● **Material for this exercise**
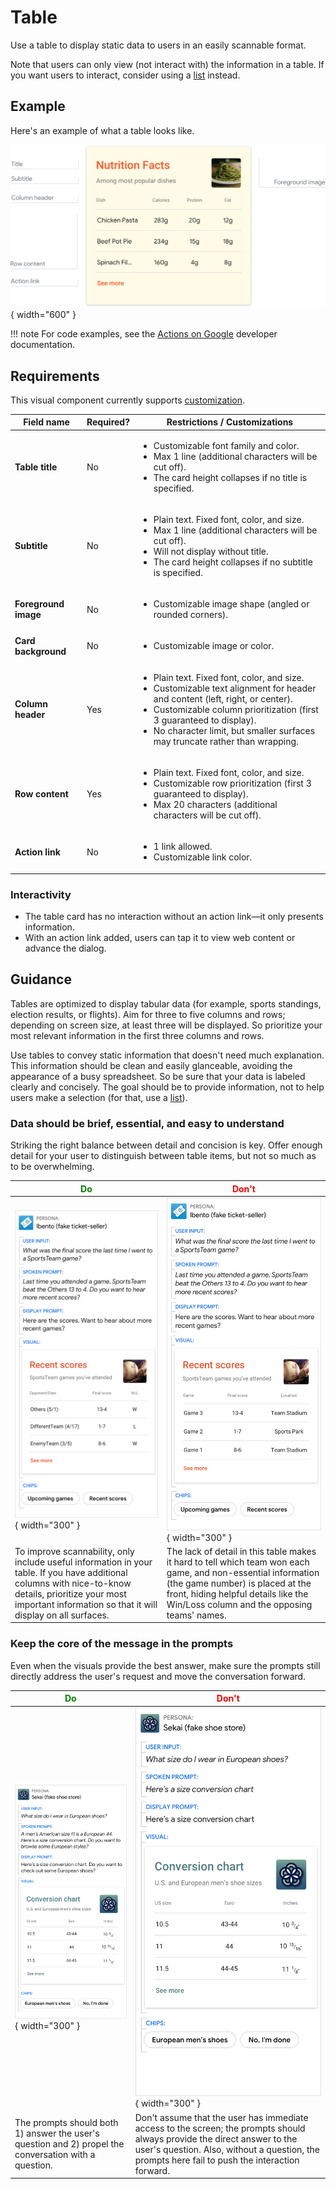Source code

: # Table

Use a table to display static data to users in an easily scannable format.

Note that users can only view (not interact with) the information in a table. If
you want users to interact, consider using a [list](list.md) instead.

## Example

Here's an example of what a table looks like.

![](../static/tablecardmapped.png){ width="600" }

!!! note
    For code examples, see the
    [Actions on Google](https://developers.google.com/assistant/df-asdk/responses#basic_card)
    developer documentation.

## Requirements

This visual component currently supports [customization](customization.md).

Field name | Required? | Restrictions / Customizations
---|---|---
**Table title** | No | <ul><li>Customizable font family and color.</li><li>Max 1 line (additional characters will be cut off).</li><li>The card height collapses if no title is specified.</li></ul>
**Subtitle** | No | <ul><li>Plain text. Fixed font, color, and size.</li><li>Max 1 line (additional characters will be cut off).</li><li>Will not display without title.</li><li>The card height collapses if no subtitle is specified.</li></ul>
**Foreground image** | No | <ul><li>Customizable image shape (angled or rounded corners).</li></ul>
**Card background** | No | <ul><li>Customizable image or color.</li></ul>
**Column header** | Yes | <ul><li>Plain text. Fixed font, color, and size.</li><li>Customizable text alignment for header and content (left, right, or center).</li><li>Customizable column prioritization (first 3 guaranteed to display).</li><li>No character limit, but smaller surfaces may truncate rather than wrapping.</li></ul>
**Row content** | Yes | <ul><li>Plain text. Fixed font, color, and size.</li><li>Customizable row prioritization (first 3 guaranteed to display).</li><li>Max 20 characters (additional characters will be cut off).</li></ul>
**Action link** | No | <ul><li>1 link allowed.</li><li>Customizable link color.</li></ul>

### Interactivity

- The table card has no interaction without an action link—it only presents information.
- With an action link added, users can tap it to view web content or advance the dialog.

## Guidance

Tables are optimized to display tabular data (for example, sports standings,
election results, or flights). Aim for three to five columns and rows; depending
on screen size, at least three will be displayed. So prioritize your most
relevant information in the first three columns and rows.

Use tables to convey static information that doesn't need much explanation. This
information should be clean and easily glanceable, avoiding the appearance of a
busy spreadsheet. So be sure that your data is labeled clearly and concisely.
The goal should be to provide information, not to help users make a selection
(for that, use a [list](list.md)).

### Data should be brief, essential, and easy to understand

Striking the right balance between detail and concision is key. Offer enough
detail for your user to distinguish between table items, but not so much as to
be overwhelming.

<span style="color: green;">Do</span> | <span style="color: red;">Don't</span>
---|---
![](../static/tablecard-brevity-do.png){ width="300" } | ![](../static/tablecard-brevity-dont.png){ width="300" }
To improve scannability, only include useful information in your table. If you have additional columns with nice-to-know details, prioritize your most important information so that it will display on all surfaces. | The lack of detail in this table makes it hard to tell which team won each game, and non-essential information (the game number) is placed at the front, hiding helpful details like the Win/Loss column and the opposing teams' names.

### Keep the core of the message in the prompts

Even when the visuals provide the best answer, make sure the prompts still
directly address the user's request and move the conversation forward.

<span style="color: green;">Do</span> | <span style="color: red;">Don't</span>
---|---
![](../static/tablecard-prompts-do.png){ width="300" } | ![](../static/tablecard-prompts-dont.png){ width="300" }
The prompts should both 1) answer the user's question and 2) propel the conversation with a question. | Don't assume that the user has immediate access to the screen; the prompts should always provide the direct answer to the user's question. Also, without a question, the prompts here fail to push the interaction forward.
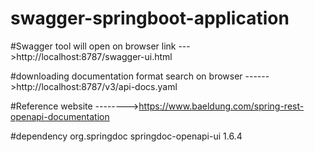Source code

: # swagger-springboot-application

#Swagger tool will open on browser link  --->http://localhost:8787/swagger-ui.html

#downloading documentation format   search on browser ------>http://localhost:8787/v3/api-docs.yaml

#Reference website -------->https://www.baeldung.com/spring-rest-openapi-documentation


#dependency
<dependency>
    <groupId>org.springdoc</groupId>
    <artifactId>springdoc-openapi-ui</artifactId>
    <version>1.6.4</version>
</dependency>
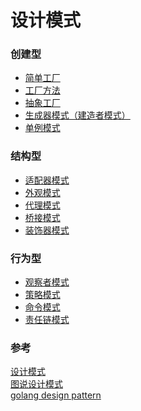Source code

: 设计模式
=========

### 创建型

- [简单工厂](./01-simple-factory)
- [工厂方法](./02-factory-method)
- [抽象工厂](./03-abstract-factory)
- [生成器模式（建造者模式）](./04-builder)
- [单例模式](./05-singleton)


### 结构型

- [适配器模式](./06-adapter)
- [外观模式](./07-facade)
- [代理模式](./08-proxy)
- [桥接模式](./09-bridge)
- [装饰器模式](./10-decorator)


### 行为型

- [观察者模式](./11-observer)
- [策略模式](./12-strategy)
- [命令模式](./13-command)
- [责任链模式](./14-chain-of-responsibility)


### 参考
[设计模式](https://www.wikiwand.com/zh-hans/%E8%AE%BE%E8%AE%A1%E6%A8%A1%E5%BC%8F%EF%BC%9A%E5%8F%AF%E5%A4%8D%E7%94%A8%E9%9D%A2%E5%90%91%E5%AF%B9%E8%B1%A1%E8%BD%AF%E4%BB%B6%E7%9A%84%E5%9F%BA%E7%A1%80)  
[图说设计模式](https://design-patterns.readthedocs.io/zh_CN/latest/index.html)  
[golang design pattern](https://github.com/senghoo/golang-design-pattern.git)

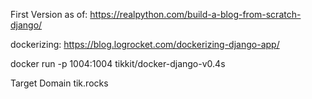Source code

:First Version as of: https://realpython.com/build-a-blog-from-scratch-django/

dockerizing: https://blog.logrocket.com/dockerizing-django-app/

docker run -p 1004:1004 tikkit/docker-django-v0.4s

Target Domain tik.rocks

● **What to work on**
Print the material above word for word, and keep the pictures out of it.

● **Response area**
Source code

: # Table

Use a table to display static data to users in an easily scannable format.

Note that users can only view (not interact with) the information in a table. If
you want users to interact, consider using a [list](list.md) instead.

## Example

Here's an example of what a table looks like.

![](../static/tablecardmapped.png){ width="600" }

!!! note
    For code examples, see the
    [Actions on Google](https://developers.google.com/assistant/df-asdk/responses#basic_card)
    developer documentation.

## Requirements

This visual component currently supports [customization](customization.md).

Field name | Required? | Restrictions / Customizations
---|---|---
**Table title** | No | <ul><li>Customizable font family and color.</li><li>Max 1 line (additional characters will be cut off).</li><li>The card height collapses if no title is specified.</li></ul>
**Subtitle** | No | <ul><li>Plain text. Fixed font, color, and size.</li><li>Max 1 line (additional characters will be cut off).</li><li>Will not display without title.</li><li>The card height collapses if no subtitle is specified.</li></ul>
**Foreground image** | No | <ul><li>Customizable image shape (angled or rounded corners).</li></ul>
**Card background** | No | <ul><li>Customizable image or color.</li></ul>
**Column header** | Yes | <ul><li>Plain text. Fixed font, color, and size.</li><li>Customizable text alignment for header and content (left, right, or center).</li><li>Customizable column prioritization (first 3 guaranteed to display).</li><li>No character limit, but smaller surfaces may truncate rather than wrapping.</li></ul>
**Row content** | Yes | <ul><li>Plain text. Fixed font, color, and size.</li><li>Customizable row prioritization (first 3 guaranteed to display).</li><li>Max 20 characters (additional characters will be cut off).</li></ul>
**Action link** | No | <ul><li>1 link allowed.</li><li>Customizable link color.</li></ul>

### Interactivity

- The table card has no interaction without an action link—it only presents information.
- With an action link added, users can tap it to view web content or advance the dialog.

## Guidance

Tables are optimized to display tabular data (for example, sports standings,
election results, or flights). Aim for three to five columns and rows; depending
on screen size, at least three will be displayed. So prioritize your most
relevant information in the first three columns and rows.

Use tables to convey static information that doesn't need much explanation. This
information should be clean and easily glanceable, avoiding the appearance of a
busy spreadsheet. So be sure that your data is labeled clearly and concisely.
The goal should be to provide information, not to help users make a selection
(for that, use a [list](list.md)).

### Data should be brief, essential, and easy to understand

Striking the right balance between detail and concision is key. Offer enough
detail for your user to distinguish between table items, but not so much as to
be overwhelming.

<span style="color: green;">Do</span> | <span style="color: red;">Don't</span>
---|---
![](../static/tablecard-brevity-do.png){ width="300" } | ![](../static/tablecard-brevity-dont.png){ width="300" }
To improve scannability, only include useful information in your table. If you have additional columns with nice-to-know details, prioritize your most important information so that it will display on all surfaces. | The lack of detail in this table makes it hard to tell which team won each game, and non-essential information (the game number) is placed at the front, hiding helpful details like the Win/Loss column and the opposing teams' names.

### Keep the core of the message in the prompts

Even when the visuals provide the best answer, make sure the prompts still
directly address the user's request and move the conversation forward.

<span style="color: green;">Do</span> | <span style="color: red;">Don't</span>
---|---
![](../static/tablecard-prompts-do.png){ width="300" } | ![](../static/tablecard-prompts-dont.png){ width="300" }
The prompts should both 1) answer the user's question and 2) propel the conversation with a question. | Don't assume that the user has immediate access to the screen; the prompts should always provide the direct answer to the user's question. Also, without a question, the prompts here fail to push the interaction forward.
Source code

: # swagger-springboot-application

#Swagger tool will open on browser link  --->http://localhost:8787/swagger-ui.html

#downloading documentation format   search on browser ------>http://localhost:8787/v3/api-docs.yaml

#Reference website -------->https://www.baeldung.com/spring-rest-openapi-documentation


#dependency
<dependency>
    <groupId>org.springdoc</groupId>
    <artifactId>springdoc-openapi-ui</artifactId>
    <version>1.6.4</version>
</dependency>
Source code

: 设计模式
=========

### 创建型

- [简单工厂](./01-simple-factory)
- [工厂方法](./02-factory-method)
- [抽象工厂](./03-abstract-factory)
- [生成器模式（建造者模式）](./04-builder)
- [单例模式](./05-singleton)


### 结构型

- [适配器模式](./06-adapter)
- [外观模式](./07-facade)
- [代理模式](./08-proxy)
- [桥接模式](./09-bridge)
- [装饰器模式](./10-decorator)


### 行为型

- [观察者模式](./11-observer)
- [策略模式](./12-strategy)
- [命令模式](./13-command)
- [责任链模式](./14-chain-of-responsibility)


### 参考
[设计模式](https://www.wikiwand.com/zh-hans/%E8%AE%BE%E8%AE%A1%E6%A8%A1%E5%BC%8F%EF%BC%9A%E5%8F%AF%E5%A4%8D%E7%94%A8%E9%9D%A2%E5%90%91%E5%AF%B9%E8%B1%A1%E8%BD%AF%E4%BB%B6%E7%9A%84%E5%9F%BA%E7%A1%80)  
[图说设计模式](https://design-patterns.readthedocs.io/zh_CN/latest/index.html)  
[golang design pattern](https://github.com/senghoo/golang-design-pattern.git)

Source code

:First Version as of: https://realpython.com/build-a-blog-from-scratch-django/

dockerizing: https://blog.logrocket.com/dockerizing-django-app/

docker run -p 1004:1004 tikkit/docker-django-v0.4s

Target Domain tik.rocks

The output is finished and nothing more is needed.